Task directions: All records given below must be printed word for word.
Top of Exercise data
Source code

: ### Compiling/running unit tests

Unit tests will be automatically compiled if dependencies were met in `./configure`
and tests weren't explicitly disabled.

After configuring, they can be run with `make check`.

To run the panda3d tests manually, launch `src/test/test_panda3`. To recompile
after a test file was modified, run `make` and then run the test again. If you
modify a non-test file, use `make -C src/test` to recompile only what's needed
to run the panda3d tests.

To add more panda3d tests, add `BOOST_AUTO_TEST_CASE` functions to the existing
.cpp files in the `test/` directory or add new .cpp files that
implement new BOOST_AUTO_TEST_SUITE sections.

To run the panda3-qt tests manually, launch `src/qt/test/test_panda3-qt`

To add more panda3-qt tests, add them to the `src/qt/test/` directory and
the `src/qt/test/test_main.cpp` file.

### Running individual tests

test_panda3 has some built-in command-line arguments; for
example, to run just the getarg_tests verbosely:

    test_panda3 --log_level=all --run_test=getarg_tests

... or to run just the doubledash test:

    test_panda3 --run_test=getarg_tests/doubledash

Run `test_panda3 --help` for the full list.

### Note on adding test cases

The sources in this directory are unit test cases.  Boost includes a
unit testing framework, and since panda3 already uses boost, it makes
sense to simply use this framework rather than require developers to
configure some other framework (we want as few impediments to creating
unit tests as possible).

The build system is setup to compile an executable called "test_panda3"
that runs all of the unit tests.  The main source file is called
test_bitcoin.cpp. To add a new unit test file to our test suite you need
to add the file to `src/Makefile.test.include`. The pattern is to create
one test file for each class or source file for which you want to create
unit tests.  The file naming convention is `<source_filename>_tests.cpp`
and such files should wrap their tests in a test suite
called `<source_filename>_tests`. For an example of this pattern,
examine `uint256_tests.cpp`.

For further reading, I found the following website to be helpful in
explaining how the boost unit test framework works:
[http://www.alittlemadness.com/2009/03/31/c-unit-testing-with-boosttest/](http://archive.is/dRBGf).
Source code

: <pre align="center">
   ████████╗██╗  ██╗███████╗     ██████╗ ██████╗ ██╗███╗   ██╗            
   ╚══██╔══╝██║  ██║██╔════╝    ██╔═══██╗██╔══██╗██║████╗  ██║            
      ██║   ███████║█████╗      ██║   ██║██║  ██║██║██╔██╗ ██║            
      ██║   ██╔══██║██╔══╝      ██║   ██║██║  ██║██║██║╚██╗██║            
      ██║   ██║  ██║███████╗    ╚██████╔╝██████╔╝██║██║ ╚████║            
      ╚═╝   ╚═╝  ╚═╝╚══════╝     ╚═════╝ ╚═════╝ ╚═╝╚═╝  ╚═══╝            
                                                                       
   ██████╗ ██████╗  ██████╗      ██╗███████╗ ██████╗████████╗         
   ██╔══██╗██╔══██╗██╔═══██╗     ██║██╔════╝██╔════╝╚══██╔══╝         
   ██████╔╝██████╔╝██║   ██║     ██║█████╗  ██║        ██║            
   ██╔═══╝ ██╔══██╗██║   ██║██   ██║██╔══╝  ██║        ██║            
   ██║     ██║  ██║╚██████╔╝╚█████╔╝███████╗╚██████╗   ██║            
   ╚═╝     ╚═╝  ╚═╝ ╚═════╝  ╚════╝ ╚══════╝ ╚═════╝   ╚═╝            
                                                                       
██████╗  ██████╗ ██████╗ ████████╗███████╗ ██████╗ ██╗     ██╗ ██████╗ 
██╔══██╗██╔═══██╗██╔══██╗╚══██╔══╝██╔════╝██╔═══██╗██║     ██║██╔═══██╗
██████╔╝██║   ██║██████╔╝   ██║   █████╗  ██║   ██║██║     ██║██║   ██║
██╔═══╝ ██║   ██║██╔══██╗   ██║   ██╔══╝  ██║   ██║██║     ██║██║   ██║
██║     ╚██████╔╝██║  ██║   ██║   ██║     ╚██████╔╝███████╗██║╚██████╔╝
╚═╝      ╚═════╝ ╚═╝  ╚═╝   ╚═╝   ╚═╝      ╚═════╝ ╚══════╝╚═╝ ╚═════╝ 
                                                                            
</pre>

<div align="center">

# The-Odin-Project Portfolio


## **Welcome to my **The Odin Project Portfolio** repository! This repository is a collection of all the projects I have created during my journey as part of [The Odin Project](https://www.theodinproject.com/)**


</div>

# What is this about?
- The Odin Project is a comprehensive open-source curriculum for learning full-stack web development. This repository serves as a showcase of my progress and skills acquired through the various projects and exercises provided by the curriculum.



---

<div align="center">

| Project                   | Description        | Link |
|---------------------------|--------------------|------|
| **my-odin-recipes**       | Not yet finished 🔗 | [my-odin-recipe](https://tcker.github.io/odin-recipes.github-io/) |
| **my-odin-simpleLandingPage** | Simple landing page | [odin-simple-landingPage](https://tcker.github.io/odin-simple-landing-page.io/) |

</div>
Bottom of Exercise data
Response to this task:
Source code

: ### Compiling/running unit tests

Unit tests will be automatically compiled if dependencies were met in `./configure`
and tests weren't explicitly disabled.

After configuring, they can be run with `make check`.

To run the panda3d tests manually, launch `src/test/test_panda3`. To recompile
after a test file was modified, run `make` and then run the test again. If you
modify a non-test file, use `make -C src/test` to recompile only what's needed
to run the panda3d tests.

To add more panda3d tests, add `BOOST_AUTO_TEST_CASE` functions to the existing
.cpp files in the `test/` directory or add new .cpp files that
implement new BOOST_AUTO_TEST_SUITE sections.

To run the panda3-qt tests manually, launch `src/qt/test/test_panda3-qt`

To add more panda3-qt tests, add them to the `src/qt/test/` directory and
the `src/qt/test/test_main.cpp` file.

### Running individual tests

test_panda3 has some built-in command-line arguments; for
example, to run just the getarg_tests verbosely:

    test_panda3 --log_level=all --run_test=getarg_tests

... or to run just the doubledash test:

    test_panda3 --run_test=getarg_tests/doubledash

Run `test_panda3 --help` for the full list.

### Note on adding test cases

The sources in this directory are unit test cases.  Boost includes a
unit testing framework, and since panda3 already uses boost, it makes
sense to simply use this framework rather than require developers to
configure some other framework (we want as few impediments to creating
unit tests as possible).

The build system is setup to compile an executable called "test_panda3"
that runs all of the unit tests.  The main source file is called
test_bitcoin.cpp. To add a new unit test file to our test suite you need
to add the file to `src/Makefile.test.include`. The pattern is to create
one test file for each class or source file for which you want to create
unit tests.  The file naming convention is `<source_filename>_tests.cpp`
and such files should wrap their tests in a test suite
called `<source_filename>_tests`. For an example of this pattern,
examine `uint256_tests.cpp`.

For further reading, I found the following website to be helpful in
explaining how the boost unit test framework works:
[http://www.alittlemadness.com/2009/03/31/c-unit-testing-with-boosttest/](http://archive.is/dRBGf).
Source code

: <pre align="center">
   ████████╗██╗  ██╗███████╗     ██████╗ ██████╗ ██╗███╗   ██╗            
   ╚══██╔══╝██║  ██║██╔════╝    ██╔═══██╗██╔══██╗██║████╗  ██║            
      ██║   ███████║█████╗      ██║   ██║██║  ██║██║██╔██╗ ██║            
      ██║   ██╔══██║██╔══╝      ██║   ██║██║  ██║██║██║╚██╗██║            
      ██║   ██║  ██║███████╗    ╚██████╔╝██████╔╝██║██║ ╚████║            
      ╚═╝   ╚═╝  ╚═╝╚══════╝     ╚═════╝ ╚═════╝ ╚═╝╚═╝  ╚═══╝            
                                                                       
   ██████╗ ██████╗  ██████╗      ██╗███████╗ ██████╗████████╗         
   ██╔══██╗██╔══██╗██╔═══██╗     ██║██╔════╝██╔════╝╚══██╔══╝         
   ██████╔╝██████╔╝██║   ██║     ██║█████╗  ██║        ██║            
   ██╔═══╝ ██╔══██╗██║   ██║██   ██║██╔══╝  ██║        ██║            
   ██║     ██║  ██║╚██████╔╝╚█████╔╝███████╗╚██████╗   ██║            
   ╚═╝     ╚═╝  ╚═╝ ╚═════╝  ╚════╝ ╚══════╝ ╚═════╝   ╚═╝            
                                                                       
██████╗  ██████╗ ██████╗ ████████╗███████╗ ██████╗ ██╗     ██╗ ██████╗ 
██╔══██╗██╔═══██╗██╔══██╗╚══██╔══╝██╔════╝██╔═══██╗██║     ██║██╔═══██╗
██████╔╝██║   ██║██████╔╝   ██║   █████╗  ██║   ██║██║     ██║██║   ██║
██╔═══╝ ██║   ██║██╔══██╗   ██║   ██╔══╝  ██║   ██║██║     ██║██║   ██║
██║     ╚██████╔╝██║  ██║   ██║   ██║     ╚██████╔╝███████╗██║╚██████╔╝
╚═╝      ╚═════╝ ╚═╝  ╚═╝   ╚═╝   ╚═╝      ╚═════╝ ╚══════╝╚═╝ ╚═════╝ 
                                                                            
</pre>

<div align="center">

# The-Odin-Project Portfolio


## **Welcome to my **The Odin Project Portfolio** repository! This repository is a collection of all the projects I have created during my journey as part of [The Odin Project](https://www.theodinproject.com/)**


</div>

# What is this about?
- The Odin Project is a comprehensive open-source curriculum for learning full-stack web development. This repository serves as a showcase of my progress and skills acquired through the various projects and exercises provided by the curriculum.



---

<div align="center">

| Project                   | Description        | Link |
|---------------------------|--------------------|------|
| **my-odin-recipes**       | Not yet finished 🔗 | [my-odin-recipe](https://tcker.github.io/odin-recipes.github-io/) |
| **my-odin-simpleLandingPage** | Simple landing page | [odin-simple-landingPage](https://tcker.github.io/odin-simple-landing-page.io/) |

</div>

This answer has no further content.